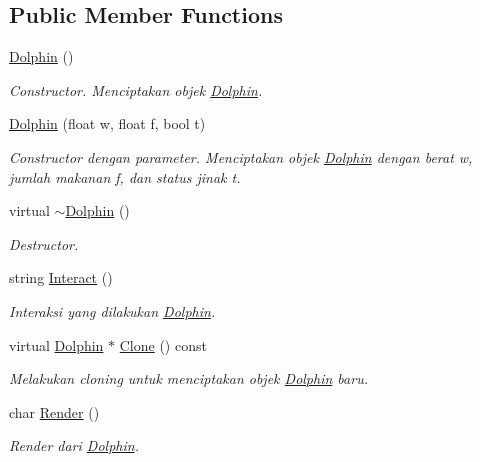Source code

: \subsection*{Public Member Functions}
\begin{DoxyCompactItemize}
\item 
\hyperlink{classDolphin_a571a22b2c3cece5c8175ff49640b35bc}{Dolphin} ()
\begin{DoxyCompactList}\small\item\em Constructor. Menciptakan objek \hyperlink{classDolphin}{Dolphin}. \end{DoxyCompactList}\item 
\hyperlink{classDolphin_a024370cf7beeaef3fbdcdd5fef09e6ef}{Dolphin} (float w, float f, bool t)
\begin{DoxyCompactList}\small\item\em Constructor dengan parameter. Menciptakan objek \hyperlink{classDolphin}{Dolphin} dengan berat w, jumlah makanan f, dan status jinak t. \end{DoxyCompactList}\item 
virtual \hyperlink{classDolphin_a5c11950fe5675f3c36001f20a12343af}{$\sim$\+Dolphin} ()
\begin{DoxyCompactList}\small\item\em Destructor. \end{DoxyCompactList}\item 
string \hyperlink{classDolphin_a592506c38c185d7d383ae755deb9bd72}{Interact} ()
\begin{DoxyCompactList}\small\item\em Interaksi yang dilakukan \hyperlink{classDolphin}{Dolphin}. \end{DoxyCompactList}\item 
virtual \hyperlink{classDolphin}{Dolphin} $\ast$ \hyperlink{classDolphin_a4be3892432206693d2fae815303e07c4}{Clone} () const 
\begin{DoxyCompactList}\small\item\em Melakukan cloning untuk menciptakan objek \hyperlink{classDolphin}{Dolphin} baru. \end{DoxyCompactList}\item 
char \hyperlink{classDolphin_aa051d8ebe93c1c11b503ae76d07cd178}{Render} ()
\begin{DoxyCompactList}\small\item\em Render dari \hyperlink{classDolphin}{Dolphin}. \end{DoxyCompactList}\end{DoxyCompactItemize}
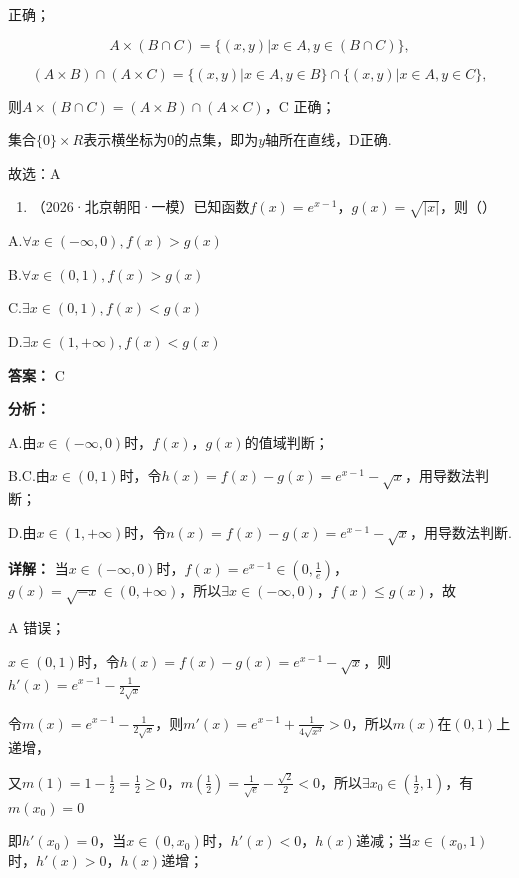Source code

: \documentclass[11pt,a4paper]{ctexart}
\begin{document}
正确；

\[
A \times (B \cap C) = \{(x, y) | x \in A, y \in (B \cap C) \},
\]

\[
(A \times B) \cap (A \times C) = \{(x, y) | x \in A, y \in B \} \cap \{(x, y) | x \in A, y \in C \},
\]

则\(A \times (B \cap C) = (A \times B) \cap (A \times C)\)，C 正确；

集合\(\{0\} \times R\)表示横坐标为0的点集，即为\(y\)轴所在直线，D正确.

故选：A

\begin{enumerate}[label=\arabic*., leftmargin=*, start=19]
\item （2026·北京朝阳·一模）已知函数\(f(x) = e^{x - 1}\)，\(g(x) = \sqrt{|x|}\)，则（）
\end{enumerate}

A.\(\forall x\in (-\infty ,0),f(x) > g(x)\)

B.\(\forall x\in (0,1),f(x) > g(x)\)

C.\(\exists x\in (0,1),f(x) <   g(x)\)

D.\(\exists x\in (1, + \infty),f(x) <   g(x)\)

\textbf{答案：}
C

\textbf{分析：}

A.由\(x \in (-\infty, 0)\)时，\(f(x)\)，\(g(x)\)的值域判断；

B.C.由\(x \in (0, 1)\)时，令\(h(x) = f(x) - g(x) = e^{x-1} - \sqrt{x}\)，用导数法判断；

D.由\(x \in (1, +\infty)\)时，令\(n(x) = f(x) - g(x) = e^{x-1} - \sqrt{x}\)，用导数法判断.

\textbf{详解：}
当\(x \in (-\infty, 0)\)时，\(f(x) = e^{x-1} \in \left(0, \frac{1}{e}\right)\)，\(g(x) = \sqrt{-x} \in (0, +\infty)\)，所以\(\exists x \in (-\infty, 0)\)，\(f(x) \leq g(x)\)，故

A 错误；

\(x \in (0,1)\)时，令\(h(x) = f(x) - g(x) = e^{x - 1} - \sqrt{x}\)，则\(h'(x) = e^{x - 1} - \frac{1}{2\sqrt{x}}\)

令\(m(x)=e^{x-1}-\frac{1}{2\sqrt{x}}\)，则\(m'(x)=e^{x-1}+\frac{1}{4\sqrt{x^{3}}}>0\)，所以\(m(x)\)在\((0,1)\)上递增，

又\(m(1) = 1 - \frac{1}{2} = \frac{1}{2} \geq 0\)，\(m\left(\frac{1}{2}\right) = \frac{1}{\sqrt{e}} - \frac{\sqrt{2}}{2} < 0\)，所以\(\exists x_0 \in \left(\frac{1}{2}, 1\right)\)，有\(m(x_0) = 0\)

即\(h'(x_0) = 0\)，当\(x \in (0, x_0)\)时，\(h'(x) < 0\)，\(h(x)\)递减；当\(x \in (x_0, 1)\)时，\(h'(x) > 0\)，\(h(x)\)递增；
\end{document}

HOW TO COMPLETE THIS TASK - Before you return the listing, strip out its pictures; all else must match exactly.

EXPECTED ANSWER -
Source code

: \subsection*{Public Member Functions}
\begin{DoxyCompactItemize}
\item 
\hyperlink{classDolphin_a571a22b2c3cece5c8175ff49640b35bc}{Dolphin} ()
\begin{DoxyCompactList}\small\item\em Constructor. Menciptakan objek \hyperlink{classDolphin}{Dolphin}. \end{DoxyCompactList}\item 
\hyperlink{classDolphin_a024370cf7beeaef3fbdcdd5fef09e6ef}{Dolphin} (float w, float f, bool t)
\begin{DoxyCompactList}\small\item\em Constructor dengan parameter. Menciptakan objek \hyperlink{classDolphin}{Dolphin} dengan berat w, jumlah makanan f, dan status jinak t. \end{DoxyCompactList}\item 
virtual \hyperlink{classDolphin_a5c11950fe5675f3c36001f20a12343af}{$\sim$\+Dolphin} ()
\begin{DoxyCompactList}\small\item\em Destructor. \end{DoxyCompactList}\item 
string \hyperlink{classDolphin_a592506c38c185d7d383ae755deb9bd72}{Interact} ()
\begin{DoxyCompactList}\small\item\em Interaksi yang dilakukan \hyperlink{classDolphin}{Dolphin}. \end{DoxyCompactList}\item 
virtual \hyperlink{classDolphin}{Dolphin} $\ast$ \hyperlink{classDolphin_a4be3892432206693d2fae815303e07c4}{Clone} () const 
\begin{DoxyCompactList}\small\item\em Melakukan cloning untuk menciptakan objek \hyperlink{classDolphin}{Dolphin} baru. \end{DoxyCompactList}\item 
char \hyperlink{classDolphin_aa051d8ebe93c1c11b503ae76d07cd178}{Render} ()
\begin{DoxyCompactList}\small\item\em Render dari \hyperlink{classDolphin}{Dolphin}. \end{DoxyCompactList}\end{DoxyCompactItemize}
Source code

: \documentclass[11pt,a4paper]{ctexart}
\begin{document}
正确；

\[
A \times (B \cap C) = \{(x, y) | x \in A, y \in (B \cap C) \},
\]

\[
(A \times B) \cap (A \times C) = \{(x, y) | x \in A, y \in B \} \cap \{(x, y) | x \in A, y \in C \},
\]

则\(A \times (B \cap C) = (A \times B) \cap (A \times C)\)，C 正确；

集合\(\{0\} \times R\)表示横坐标为0的点集，即为\(y\)轴所在直线，D正确.

故选：A

\begin{enumerate}[label=\arabic*., leftmargin=*, start=19]
\item （2026·北京朝阳·一模）已知函数\(f(x) = e^{x - 1}\)，\(g(x) = \sqrt{|x|}\)，则（）
\end{enumerate}

A.\(\forall x\in (-\infty ,0),f(x) > g(x)\)

B.\(\forall x\in (0,1),f(x) > g(x)\)

C.\(\exists x\in (0,1),f(x) <   g(x)\)

D.\(\exists x\in (1, + \infty),f(x) <   g(x)\)

\textbf{答案：}
C

\textbf{分析：}

A.由\(x \in (-\infty, 0)\)时，\(f(x)\)，\(g(x)\)的值域判断；

B.C.由\(x \in (0, 1)\)时，令\(h(x) = f(x) - g(x) = e^{x-1} - \sqrt{x}\)，用导数法判断；

D.由\(x \in (1, +\infty)\)时，令\(n(x) = f(x) - g(x) = e^{x-1} - \sqrt{x}\)，用导数法判断.

\textbf{详解：}
当\(x \in (-\infty, 0)\)时，\(f(x) = e^{x-1} \in \left(0, \frac{1}{e}\right)\)，\(g(x) = \sqrt{-x} \in (0, +\infty)\)，所以\(\exists x \in (-\infty, 0)\)，\(f(x) \leq g(x)\)，故

A 错误；

\(x \in (0,1)\)时，令\(h(x) = f(x) - g(x) = e^{x - 1} - \sqrt{x}\)，则\(h'(x) = e^{x - 1} - \frac{1}{2\sqrt{x}}\)

令\(m(x)=e^{x-1}-\frac{1}{2\sqrt{x}}\)，则\(m'(x)=e^{x-1}+\frac{1}{4\sqrt{x^{3}}}>0\)，所以\(m(x)\)在\((0,1)\)上递增，

又\(m(1) = 1 - \frac{1}{2} = \frac{1}{2} \geq 0\)，\(m\left(\frac{1}{2}\right) = \frac{1}{\sqrt{e}} - \frac{\sqrt{2}}{2} < 0\)，所以\(\exists x_0 \in \left(\frac{1}{2}, 1\right)\)，有\(m(x_0) = 0\)

即\(h'(x_0) = 0\)，当\(x \in (0, x_0)\)时，\(h'(x) < 0\)，\(h(x)\)递减；当\(x \in (x_0, 1)\)时，\(h'(x) > 0\)，\(h(x)\)递增；
\end{document}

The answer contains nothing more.